The Heisman Trophy mission statement declares that the trophy is to be given to “the outstanding college football player whose performance best exhibits the pursuit of excellence with integrity,” but, based on the history of the award, the Heisman Trust should consider including the waiver, “Anyone other than quarterbacks and running backs need not apply.”
In the award’s history, only five individuals who primarily played other positions have won the award, and none since Charles Woodson claimed the award for the 1997 season.
Particularly surprising is the lack of winners at the wide receiver position.

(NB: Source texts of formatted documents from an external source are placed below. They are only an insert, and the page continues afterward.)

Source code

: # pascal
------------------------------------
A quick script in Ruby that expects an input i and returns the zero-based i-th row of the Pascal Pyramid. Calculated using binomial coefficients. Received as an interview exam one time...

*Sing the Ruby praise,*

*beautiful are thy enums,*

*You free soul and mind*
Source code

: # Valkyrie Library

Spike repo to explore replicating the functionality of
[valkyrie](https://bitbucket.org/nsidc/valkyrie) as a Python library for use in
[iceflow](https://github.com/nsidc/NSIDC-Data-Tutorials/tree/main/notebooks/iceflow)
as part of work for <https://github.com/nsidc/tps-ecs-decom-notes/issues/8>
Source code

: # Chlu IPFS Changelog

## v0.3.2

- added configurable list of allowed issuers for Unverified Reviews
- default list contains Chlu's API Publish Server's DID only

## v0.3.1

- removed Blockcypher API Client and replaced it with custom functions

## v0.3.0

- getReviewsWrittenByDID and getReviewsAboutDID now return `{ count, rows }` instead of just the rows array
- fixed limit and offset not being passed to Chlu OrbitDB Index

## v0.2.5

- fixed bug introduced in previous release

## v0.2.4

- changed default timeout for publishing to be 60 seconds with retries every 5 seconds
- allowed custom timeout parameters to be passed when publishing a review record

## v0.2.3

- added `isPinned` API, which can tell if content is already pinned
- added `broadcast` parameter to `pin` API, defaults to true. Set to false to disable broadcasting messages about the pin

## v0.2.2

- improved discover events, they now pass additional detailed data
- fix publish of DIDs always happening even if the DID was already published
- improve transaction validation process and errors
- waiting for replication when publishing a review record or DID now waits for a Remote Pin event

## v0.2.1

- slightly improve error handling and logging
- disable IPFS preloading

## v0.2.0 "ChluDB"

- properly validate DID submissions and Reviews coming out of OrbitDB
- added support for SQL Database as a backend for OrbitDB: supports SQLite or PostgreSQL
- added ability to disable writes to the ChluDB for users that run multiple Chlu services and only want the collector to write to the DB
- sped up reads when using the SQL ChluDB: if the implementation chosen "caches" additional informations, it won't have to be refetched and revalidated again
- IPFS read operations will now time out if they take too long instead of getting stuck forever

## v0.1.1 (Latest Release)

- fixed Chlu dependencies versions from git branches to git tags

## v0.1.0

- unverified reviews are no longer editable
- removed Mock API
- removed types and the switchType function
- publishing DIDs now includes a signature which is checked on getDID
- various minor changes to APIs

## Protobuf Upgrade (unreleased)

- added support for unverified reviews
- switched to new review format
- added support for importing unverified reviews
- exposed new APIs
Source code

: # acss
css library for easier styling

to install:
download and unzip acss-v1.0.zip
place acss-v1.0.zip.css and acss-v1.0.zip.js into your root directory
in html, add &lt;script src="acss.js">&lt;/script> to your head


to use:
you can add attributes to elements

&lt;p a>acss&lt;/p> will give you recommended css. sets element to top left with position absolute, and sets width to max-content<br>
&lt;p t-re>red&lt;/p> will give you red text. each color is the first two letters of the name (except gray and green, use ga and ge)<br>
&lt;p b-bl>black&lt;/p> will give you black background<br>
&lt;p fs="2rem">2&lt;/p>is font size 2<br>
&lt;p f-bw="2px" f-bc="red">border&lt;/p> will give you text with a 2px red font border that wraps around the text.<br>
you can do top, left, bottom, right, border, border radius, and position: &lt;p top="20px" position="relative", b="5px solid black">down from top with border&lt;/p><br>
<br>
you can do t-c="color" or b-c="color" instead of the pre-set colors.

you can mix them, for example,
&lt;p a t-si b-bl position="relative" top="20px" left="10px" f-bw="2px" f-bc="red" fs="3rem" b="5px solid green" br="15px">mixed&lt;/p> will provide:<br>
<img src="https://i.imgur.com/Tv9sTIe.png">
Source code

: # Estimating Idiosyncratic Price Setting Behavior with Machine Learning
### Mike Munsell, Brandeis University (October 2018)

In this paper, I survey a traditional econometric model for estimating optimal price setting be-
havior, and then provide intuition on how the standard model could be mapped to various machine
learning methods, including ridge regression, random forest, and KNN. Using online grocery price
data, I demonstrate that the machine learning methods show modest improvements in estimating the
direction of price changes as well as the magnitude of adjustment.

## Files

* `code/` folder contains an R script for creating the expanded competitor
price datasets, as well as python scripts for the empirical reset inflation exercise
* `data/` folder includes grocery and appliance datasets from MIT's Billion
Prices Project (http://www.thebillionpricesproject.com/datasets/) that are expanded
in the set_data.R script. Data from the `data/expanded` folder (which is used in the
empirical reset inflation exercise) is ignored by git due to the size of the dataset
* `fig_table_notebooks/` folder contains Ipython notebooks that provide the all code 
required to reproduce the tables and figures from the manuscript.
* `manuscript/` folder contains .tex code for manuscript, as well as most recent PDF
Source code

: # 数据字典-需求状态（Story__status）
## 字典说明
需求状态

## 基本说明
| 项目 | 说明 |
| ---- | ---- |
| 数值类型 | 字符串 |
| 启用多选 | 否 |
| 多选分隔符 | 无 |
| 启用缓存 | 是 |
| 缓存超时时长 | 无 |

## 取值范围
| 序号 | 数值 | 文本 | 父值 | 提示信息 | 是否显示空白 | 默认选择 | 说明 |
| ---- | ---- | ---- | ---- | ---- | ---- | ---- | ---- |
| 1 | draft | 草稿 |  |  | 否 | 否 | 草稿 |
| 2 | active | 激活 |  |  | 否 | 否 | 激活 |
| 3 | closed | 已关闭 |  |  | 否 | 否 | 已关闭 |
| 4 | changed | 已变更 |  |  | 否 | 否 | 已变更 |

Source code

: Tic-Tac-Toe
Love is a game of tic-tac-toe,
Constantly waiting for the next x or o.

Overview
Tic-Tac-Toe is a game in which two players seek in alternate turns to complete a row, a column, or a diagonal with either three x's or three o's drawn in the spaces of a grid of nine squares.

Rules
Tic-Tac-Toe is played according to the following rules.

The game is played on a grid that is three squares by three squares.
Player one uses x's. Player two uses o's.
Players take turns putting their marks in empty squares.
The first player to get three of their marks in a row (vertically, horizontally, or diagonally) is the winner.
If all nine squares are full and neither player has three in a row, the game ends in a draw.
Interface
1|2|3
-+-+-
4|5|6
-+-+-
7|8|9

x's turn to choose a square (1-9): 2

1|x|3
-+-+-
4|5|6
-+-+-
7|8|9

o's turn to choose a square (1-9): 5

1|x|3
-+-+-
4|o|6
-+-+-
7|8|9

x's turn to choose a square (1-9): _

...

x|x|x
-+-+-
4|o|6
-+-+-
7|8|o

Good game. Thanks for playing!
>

Only two wide receivers have ever won the award—Tim Brown and Desmond Howard—and both won it in large part due to their performance as kick and punt returners.
One of the reasons why it is so difficult for a wide receiver to win the award is that for every completion they make, yard they gain, or touchdown they score, the quarterback earns the same statistic. Since no quarterback throws every single pass to the same receiver, the quarterback will always have the higher number total, and it is easier for voters to grant the award to the quarterback. Such is the curse of the receiver.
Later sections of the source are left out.